Goal of the exercise: Every entry should be returned exactly. Omit none of them.

· · · ·

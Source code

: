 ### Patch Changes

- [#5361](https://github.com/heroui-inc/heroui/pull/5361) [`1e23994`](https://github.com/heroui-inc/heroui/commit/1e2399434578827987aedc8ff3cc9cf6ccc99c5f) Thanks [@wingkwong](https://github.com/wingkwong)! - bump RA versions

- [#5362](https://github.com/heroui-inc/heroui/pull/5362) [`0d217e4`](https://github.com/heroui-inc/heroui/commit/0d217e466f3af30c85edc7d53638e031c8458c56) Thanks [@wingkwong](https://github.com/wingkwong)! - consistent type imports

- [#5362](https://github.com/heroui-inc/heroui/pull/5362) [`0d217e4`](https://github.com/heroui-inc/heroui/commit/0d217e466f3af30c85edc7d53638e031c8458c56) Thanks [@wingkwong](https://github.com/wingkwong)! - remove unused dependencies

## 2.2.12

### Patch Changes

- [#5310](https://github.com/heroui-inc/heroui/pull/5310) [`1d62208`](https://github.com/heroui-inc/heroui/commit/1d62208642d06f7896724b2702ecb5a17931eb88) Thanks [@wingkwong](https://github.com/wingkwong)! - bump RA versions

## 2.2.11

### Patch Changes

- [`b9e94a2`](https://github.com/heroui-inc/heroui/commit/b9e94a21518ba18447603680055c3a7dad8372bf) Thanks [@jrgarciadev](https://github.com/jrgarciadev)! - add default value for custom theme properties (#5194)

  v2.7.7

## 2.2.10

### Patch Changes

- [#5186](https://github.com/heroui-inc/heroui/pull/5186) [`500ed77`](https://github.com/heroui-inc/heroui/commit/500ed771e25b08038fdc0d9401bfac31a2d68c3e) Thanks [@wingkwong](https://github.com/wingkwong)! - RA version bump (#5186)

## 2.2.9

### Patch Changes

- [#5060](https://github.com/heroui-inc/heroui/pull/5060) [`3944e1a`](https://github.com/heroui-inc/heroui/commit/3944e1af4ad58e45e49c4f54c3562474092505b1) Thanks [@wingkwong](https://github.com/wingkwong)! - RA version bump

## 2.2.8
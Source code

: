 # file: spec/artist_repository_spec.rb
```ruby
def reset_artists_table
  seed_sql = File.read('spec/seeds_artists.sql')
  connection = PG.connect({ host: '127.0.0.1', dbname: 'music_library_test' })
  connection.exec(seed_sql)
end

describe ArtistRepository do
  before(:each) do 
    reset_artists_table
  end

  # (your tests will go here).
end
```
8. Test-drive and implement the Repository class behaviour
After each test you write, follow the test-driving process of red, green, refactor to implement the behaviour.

· · · ·

Exercise solution:
Source code

: ### Patch Changes

- [#5361](https://github.com/heroui-inc/heroui/pull/5361) [`1e23994`](https://github.com/heroui-inc/heroui/commit/1e2399434578827987aedc8ff3cc9cf6ccc99c5f) Thanks [@wingkwong](https://github.com/wingkwong)! - bump RA versions

- [#5362](https://github.com/heroui-inc/heroui/pull/5362) [`0d217e4`](https://github.com/heroui-inc/heroui/commit/0d217e466f3af30c85edc7d53638e031c8458c56) Thanks [@wingkwong](https://github.com/wingkwong)! - consistent type imports

- [#5362](https://github.com/heroui-inc/heroui/pull/5362) [`0d217e4`](https://github.com/heroui-inc/heroui/commit/0d217e466f3af30c85edc7d53638e031c8458c56) Thanks [@wingkwong](https://github.com/wingkwong)! - remove unused dependencies

## 2.2.12

### Patch Changes

- [#5310](https://github.com/heroui-inc/heroui/pull/5310) [`1d62208`](https://github.com/heroui-inc/heroui/commit/1d62208642d06f7896724b2702ecb5a17931eb88) Thanks [@wingkwong](https://github.com/wingkwong)! - bump RA versions

## 2.2.11

### Patch Changes

- [`b9e94a2`](https://github.com/heroui-inc/heroui/commit/b9e94a21518ba18447603680055c3a7dad8372bf) Thanks [@jrgarciadev](https://github.com/jrgarciadev)! - add default value for custom theme properties (#5194)

  v2.7.7

## 2.2.10

### Patch Changes

- [#5186](https://github.com/heroui-inc/heroui/pull/5186) [`500ed77`](https://github.com/heroui-inc/heroui/commit/500ed771e25b08038fdc0d9401bfac31a2d68c3e) Thanks [@wingkwong](https://github.com/wingkwong)! - RA version bump (#5186)

## 2.2.9

### Patch Changes

- [#5060](https://github.com/heroui-inc/heroui/pull/5060) [`3944e1a`](https://github.com/heroui-inc/heroui/commit/3944e1af4ad58e45e49c4f54c3562474092505b1) Thanks [@wingkwong](https://github.com/wingkwong)! - RA version bump

## 2.2.8
Source code

: # file: spec/artist_repository_spec.rb
```ruby
def reset_artists_table
  seed_sql = File.read('spec/seeds_artists.sql')
  connection = PG.connect({ host: '127.0.0.1', dbname: 'music_library_test' })
  connection.exec(seed_sql)
end

describe ArtistRepository do
  before(:each) do 
    reset_artists_table
  end

  # (your tests will go here).
end
```
8. Test-drive and implement the Repository class behaviour
After each test you write, follow the test-driving process of red, green, refactor to implement the behaviour.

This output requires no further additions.